From the data, copy out every line in which the word "context" appears.

[[ Input material, beginning ]]

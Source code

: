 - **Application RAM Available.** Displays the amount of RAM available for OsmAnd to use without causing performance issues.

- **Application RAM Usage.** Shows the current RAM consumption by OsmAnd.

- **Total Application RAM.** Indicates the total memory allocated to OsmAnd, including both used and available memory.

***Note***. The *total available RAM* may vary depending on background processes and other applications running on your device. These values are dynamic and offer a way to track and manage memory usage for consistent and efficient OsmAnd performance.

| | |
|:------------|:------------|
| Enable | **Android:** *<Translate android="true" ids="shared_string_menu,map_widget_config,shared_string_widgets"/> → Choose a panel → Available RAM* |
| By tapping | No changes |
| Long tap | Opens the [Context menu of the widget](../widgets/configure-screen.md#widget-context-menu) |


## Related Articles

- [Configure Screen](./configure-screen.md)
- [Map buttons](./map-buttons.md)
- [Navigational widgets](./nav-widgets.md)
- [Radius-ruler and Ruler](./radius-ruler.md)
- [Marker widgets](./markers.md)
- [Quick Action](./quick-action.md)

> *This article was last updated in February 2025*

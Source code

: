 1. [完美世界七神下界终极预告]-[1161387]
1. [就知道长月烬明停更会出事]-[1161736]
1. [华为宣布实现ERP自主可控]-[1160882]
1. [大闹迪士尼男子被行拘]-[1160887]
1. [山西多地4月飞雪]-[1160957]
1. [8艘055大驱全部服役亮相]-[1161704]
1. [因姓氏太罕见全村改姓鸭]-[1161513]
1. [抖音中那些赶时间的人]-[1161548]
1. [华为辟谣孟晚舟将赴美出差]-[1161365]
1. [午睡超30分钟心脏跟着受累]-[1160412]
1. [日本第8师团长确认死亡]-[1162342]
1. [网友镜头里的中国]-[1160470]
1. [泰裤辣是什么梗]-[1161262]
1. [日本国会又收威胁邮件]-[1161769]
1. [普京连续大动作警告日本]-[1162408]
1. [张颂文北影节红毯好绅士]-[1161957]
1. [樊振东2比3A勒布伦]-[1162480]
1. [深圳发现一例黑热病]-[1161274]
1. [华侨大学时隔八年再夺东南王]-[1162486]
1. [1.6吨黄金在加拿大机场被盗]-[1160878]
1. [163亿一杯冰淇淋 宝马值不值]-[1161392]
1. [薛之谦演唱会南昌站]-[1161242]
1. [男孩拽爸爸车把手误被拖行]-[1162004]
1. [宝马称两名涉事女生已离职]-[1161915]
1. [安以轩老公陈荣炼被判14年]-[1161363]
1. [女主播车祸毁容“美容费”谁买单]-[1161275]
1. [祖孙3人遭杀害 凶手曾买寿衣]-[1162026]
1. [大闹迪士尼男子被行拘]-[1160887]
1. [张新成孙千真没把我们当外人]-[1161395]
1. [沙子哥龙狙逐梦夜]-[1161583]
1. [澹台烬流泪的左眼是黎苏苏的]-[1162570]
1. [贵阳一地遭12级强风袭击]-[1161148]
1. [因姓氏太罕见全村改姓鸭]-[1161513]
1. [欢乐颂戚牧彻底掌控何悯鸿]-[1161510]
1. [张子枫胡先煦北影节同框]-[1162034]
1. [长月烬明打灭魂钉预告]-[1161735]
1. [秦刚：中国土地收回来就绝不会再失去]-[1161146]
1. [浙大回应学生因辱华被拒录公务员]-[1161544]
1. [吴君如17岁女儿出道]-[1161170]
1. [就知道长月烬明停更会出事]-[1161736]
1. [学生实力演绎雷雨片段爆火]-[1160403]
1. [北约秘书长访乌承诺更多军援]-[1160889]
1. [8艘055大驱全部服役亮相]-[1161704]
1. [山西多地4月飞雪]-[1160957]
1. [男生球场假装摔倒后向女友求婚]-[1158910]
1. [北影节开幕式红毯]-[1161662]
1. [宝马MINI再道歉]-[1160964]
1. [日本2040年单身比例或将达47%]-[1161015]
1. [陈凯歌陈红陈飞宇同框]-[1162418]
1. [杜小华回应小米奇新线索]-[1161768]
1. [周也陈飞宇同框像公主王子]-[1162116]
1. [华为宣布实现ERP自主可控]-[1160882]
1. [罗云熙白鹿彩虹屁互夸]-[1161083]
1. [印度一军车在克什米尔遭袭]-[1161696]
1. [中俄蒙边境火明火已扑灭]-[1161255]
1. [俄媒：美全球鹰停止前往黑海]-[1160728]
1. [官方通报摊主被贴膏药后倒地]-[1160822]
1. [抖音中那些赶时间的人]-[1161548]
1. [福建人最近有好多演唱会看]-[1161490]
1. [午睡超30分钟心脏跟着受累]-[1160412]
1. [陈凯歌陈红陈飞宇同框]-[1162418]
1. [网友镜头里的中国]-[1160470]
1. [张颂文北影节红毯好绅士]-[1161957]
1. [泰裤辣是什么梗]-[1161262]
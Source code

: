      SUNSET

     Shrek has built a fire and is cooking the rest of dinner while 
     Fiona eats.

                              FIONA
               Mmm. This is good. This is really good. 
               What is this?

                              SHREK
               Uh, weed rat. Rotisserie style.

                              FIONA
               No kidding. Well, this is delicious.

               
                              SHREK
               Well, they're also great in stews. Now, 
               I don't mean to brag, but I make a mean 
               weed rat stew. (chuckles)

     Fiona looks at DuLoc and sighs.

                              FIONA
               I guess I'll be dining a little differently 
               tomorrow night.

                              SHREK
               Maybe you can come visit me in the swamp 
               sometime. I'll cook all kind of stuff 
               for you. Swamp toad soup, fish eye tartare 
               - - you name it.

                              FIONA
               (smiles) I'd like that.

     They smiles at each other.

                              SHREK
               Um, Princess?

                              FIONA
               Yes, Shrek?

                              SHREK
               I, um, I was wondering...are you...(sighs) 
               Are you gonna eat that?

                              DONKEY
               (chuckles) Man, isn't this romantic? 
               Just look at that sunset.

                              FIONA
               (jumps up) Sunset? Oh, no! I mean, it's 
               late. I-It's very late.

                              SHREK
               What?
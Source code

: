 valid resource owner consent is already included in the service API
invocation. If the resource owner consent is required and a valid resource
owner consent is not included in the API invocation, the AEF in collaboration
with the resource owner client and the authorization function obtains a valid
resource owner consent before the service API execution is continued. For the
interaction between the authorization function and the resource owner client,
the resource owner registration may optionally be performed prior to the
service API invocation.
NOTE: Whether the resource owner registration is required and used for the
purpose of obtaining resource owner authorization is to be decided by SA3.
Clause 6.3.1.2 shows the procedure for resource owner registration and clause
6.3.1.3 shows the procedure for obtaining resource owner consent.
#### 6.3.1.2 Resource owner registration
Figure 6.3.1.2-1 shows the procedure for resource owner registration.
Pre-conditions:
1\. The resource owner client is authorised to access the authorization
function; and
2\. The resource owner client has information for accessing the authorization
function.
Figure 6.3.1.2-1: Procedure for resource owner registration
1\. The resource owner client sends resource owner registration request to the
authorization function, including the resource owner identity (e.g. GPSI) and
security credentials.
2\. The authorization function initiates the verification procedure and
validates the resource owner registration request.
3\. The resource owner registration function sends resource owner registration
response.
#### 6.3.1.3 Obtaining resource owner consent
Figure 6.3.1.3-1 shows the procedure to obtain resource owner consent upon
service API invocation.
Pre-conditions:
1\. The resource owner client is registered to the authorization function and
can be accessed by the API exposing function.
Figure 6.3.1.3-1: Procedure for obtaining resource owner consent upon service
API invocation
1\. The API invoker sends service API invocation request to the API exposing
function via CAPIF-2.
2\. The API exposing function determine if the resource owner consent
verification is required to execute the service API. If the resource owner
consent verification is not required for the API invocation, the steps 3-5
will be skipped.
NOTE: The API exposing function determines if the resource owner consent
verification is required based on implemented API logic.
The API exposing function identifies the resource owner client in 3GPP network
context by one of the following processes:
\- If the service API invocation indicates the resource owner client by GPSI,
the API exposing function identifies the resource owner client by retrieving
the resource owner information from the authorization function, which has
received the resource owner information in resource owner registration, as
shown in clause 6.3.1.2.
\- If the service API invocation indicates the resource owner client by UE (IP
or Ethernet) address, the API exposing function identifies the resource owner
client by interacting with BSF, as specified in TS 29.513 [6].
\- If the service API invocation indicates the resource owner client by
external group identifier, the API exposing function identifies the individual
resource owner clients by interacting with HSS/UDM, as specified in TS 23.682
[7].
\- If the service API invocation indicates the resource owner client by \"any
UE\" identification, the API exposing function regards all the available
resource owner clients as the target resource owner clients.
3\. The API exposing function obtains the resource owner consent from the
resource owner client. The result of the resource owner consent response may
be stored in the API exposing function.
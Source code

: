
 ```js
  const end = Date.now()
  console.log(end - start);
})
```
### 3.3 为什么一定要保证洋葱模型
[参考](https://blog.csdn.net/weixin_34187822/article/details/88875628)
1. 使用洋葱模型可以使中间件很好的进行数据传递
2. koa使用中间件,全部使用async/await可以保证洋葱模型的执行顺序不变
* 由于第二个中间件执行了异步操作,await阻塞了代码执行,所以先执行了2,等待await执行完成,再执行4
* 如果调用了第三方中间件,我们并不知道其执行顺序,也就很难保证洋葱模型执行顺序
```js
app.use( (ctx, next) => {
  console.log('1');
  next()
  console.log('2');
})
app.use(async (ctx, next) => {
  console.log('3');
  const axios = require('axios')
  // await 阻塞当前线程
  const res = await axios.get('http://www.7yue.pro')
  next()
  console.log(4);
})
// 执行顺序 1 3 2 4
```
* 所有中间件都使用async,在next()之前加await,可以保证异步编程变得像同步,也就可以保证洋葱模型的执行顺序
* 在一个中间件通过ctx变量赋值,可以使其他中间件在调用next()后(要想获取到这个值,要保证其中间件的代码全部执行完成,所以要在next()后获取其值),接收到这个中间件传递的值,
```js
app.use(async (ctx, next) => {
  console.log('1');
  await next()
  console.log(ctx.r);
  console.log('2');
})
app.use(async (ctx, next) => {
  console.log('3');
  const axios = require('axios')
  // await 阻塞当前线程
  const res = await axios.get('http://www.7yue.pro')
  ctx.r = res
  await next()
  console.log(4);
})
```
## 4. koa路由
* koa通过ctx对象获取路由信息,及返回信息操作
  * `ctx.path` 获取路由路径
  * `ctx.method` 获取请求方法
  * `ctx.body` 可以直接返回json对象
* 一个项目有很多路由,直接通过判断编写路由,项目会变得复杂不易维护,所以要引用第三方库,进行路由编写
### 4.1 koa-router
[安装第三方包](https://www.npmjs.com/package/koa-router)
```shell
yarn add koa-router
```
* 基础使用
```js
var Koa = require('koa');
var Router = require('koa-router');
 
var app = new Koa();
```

[[ Input material, end ]]

Response to the task:
| Long tap | Opens the [Context menu of the widget](../widgets/configure-screen.md#widget-context-menu) |
context by one of the following processes:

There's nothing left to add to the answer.